*** DATA SHOWN Section Begins ***

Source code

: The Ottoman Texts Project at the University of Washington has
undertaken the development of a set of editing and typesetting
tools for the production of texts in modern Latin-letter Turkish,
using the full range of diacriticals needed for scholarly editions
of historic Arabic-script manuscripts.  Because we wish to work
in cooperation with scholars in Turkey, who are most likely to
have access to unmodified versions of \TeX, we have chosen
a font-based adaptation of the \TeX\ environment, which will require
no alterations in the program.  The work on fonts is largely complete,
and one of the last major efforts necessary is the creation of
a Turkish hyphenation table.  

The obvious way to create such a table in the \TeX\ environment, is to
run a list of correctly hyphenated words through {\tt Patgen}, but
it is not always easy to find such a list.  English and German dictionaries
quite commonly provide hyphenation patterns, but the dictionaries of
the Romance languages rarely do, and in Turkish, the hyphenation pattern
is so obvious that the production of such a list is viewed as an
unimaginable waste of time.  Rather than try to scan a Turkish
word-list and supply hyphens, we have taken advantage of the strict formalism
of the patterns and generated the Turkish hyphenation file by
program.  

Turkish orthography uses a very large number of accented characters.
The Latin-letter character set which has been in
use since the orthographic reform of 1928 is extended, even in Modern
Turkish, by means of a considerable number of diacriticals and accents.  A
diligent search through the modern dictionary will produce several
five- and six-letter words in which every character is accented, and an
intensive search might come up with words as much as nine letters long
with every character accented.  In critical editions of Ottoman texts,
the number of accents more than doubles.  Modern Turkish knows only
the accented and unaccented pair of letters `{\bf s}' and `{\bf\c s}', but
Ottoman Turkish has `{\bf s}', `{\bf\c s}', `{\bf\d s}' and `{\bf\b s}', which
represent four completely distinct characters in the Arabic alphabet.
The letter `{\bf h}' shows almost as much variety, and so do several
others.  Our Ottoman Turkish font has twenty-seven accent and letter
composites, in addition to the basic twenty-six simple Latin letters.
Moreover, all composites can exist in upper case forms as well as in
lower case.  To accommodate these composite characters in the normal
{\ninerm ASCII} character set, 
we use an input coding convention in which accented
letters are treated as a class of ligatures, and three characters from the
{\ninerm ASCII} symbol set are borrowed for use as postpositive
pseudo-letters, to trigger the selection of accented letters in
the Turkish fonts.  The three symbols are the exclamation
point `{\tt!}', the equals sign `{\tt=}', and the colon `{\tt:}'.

*** DATA SHOWN Section Ends ***

> _WORK INSTRUCTION_
Return each line of the data where the word "Arabic" appears.

> _ANSWER_
of historic Arabic-script manuscripts.  Because we wish to work
represent four completely distinct characters in the Arabic alphabet.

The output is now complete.